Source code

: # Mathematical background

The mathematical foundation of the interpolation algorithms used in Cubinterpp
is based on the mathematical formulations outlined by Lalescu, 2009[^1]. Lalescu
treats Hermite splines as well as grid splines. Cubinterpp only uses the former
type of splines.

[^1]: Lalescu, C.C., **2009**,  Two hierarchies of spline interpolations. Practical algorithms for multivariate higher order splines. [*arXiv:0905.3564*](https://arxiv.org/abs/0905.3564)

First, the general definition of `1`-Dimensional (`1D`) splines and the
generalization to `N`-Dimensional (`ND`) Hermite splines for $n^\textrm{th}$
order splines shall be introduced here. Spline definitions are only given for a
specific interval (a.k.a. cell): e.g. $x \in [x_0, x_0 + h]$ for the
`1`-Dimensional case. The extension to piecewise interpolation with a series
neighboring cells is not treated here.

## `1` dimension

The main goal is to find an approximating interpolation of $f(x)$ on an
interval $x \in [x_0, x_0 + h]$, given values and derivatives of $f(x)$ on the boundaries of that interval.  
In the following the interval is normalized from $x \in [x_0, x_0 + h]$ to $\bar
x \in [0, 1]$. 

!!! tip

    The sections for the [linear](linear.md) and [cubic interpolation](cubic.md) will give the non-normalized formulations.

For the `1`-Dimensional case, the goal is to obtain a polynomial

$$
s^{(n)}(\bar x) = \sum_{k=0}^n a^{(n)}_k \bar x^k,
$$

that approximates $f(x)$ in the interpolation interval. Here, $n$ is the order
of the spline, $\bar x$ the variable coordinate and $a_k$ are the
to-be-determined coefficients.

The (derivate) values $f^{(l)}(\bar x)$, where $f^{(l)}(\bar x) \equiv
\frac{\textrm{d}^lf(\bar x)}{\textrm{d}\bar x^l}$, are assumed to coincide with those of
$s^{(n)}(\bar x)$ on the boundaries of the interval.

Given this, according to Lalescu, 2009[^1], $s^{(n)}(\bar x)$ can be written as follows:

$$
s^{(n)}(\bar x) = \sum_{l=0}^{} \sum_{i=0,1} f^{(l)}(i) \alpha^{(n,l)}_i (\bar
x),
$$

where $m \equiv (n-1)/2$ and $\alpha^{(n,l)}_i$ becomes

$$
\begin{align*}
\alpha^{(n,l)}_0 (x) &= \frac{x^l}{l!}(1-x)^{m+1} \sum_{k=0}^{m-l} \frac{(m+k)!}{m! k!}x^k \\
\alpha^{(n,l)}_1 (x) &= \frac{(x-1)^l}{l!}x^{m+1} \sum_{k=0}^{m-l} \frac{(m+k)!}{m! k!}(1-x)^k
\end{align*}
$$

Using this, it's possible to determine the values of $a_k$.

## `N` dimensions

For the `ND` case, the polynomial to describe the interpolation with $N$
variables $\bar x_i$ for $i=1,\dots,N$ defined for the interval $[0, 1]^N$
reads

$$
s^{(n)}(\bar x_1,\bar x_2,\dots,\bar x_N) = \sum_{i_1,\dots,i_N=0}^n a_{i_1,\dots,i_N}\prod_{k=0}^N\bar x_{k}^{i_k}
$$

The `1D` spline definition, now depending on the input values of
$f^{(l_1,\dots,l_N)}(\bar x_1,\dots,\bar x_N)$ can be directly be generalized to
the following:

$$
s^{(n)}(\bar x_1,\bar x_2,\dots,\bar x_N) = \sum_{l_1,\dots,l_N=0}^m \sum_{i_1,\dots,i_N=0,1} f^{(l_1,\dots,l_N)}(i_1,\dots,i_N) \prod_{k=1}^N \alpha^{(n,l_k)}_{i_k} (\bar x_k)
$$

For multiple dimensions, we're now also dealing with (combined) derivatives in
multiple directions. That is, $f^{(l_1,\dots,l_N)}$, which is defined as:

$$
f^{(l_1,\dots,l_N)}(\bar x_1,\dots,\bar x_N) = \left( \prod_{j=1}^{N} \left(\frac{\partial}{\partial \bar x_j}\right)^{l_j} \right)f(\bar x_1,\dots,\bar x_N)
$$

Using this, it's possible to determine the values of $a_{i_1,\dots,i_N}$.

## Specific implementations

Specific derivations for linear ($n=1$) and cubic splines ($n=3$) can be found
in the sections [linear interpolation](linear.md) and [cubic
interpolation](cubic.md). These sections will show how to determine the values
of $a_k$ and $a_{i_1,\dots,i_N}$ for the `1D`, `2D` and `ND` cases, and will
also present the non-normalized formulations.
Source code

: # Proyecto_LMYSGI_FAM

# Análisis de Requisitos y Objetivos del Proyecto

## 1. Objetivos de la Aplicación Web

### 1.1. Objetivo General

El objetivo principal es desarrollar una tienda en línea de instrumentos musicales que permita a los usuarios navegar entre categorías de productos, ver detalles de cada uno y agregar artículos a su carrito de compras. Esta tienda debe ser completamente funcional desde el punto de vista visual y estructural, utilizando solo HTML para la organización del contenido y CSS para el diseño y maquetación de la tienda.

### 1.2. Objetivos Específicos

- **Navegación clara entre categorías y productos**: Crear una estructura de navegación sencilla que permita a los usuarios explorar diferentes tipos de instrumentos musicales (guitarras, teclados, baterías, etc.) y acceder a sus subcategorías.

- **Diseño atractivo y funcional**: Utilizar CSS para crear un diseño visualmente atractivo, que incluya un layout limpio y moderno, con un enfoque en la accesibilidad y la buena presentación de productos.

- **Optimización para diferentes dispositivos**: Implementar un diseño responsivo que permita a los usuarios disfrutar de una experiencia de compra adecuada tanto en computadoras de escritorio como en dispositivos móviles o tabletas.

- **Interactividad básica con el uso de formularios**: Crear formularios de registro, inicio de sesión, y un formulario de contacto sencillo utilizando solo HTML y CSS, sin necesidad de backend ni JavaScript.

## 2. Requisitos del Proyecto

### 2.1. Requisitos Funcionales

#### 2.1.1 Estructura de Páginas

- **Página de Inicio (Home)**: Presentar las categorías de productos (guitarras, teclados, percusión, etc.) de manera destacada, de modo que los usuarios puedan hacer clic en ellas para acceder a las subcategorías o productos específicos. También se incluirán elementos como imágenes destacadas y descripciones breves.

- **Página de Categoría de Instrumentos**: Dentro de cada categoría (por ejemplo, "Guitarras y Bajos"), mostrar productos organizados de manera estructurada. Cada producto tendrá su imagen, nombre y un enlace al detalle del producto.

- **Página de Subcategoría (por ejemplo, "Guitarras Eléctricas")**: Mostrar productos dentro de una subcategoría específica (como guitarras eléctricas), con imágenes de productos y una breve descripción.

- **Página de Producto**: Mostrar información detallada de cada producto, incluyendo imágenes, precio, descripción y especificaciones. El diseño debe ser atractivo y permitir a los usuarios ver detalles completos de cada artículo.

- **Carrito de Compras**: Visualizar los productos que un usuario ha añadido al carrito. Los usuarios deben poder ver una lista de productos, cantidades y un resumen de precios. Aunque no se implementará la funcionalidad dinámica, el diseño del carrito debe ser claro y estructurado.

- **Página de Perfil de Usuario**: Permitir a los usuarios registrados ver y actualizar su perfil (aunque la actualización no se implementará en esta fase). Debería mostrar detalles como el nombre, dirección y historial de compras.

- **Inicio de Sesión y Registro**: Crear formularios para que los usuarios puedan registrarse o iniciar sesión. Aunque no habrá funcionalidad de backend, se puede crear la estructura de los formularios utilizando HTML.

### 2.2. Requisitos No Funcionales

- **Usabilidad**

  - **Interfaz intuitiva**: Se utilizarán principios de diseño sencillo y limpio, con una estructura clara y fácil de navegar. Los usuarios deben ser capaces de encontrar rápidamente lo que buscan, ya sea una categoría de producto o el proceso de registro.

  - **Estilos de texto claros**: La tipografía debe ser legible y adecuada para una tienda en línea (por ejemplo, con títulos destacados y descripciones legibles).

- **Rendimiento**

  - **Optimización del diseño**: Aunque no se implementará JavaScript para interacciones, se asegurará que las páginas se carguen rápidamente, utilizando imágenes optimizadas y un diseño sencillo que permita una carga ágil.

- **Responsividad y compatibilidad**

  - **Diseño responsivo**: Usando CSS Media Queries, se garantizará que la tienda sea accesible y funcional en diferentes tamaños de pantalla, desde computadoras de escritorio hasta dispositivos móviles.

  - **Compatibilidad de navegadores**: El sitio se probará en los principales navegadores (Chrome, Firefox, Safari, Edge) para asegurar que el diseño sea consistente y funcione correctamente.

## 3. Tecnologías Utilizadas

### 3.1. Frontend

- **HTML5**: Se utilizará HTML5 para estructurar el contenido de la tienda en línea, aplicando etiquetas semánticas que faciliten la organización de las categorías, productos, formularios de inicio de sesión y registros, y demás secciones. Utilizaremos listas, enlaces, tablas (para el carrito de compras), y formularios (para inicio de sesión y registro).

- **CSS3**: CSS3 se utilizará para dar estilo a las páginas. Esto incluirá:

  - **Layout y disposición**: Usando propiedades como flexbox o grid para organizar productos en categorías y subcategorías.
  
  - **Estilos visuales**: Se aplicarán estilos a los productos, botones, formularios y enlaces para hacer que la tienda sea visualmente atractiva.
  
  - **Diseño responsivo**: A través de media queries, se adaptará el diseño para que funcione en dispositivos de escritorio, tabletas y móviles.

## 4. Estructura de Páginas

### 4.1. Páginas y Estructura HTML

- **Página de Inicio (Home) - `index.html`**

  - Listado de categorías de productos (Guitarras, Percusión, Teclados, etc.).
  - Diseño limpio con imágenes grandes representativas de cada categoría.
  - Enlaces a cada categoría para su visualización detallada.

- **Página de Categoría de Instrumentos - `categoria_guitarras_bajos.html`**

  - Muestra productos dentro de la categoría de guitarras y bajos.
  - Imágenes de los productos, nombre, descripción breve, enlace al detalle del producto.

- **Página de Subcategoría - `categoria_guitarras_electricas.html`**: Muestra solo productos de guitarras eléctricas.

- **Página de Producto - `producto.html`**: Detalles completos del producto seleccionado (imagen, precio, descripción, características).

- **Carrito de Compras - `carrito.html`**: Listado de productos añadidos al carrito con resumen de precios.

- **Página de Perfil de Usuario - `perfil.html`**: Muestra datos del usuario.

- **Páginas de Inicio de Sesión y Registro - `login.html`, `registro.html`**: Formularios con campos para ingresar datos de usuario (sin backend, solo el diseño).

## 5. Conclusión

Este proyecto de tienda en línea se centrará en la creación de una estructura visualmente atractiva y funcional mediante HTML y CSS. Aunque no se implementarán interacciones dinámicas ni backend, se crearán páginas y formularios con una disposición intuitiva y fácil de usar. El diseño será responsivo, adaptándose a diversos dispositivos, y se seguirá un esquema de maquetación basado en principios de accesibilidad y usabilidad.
• • • •
The problem –
Only lines containing the string "precios" are needed. Pull each of them out of the records above.

Problem solution –
- **Carrito de Compras**: Visualizar los productos que un usuario ha añadido al carrito. Los usuarios deben poder ver una lista de productos, cantidades y un resumen de precios. Aunque no se implementará la funcionalidad dinámica, el diseño del carrito debe ser claro y estructurado.
- **Carrito de Compras - `carrito.html`**: Listado de productos añadidos al carrito con resumen de precios.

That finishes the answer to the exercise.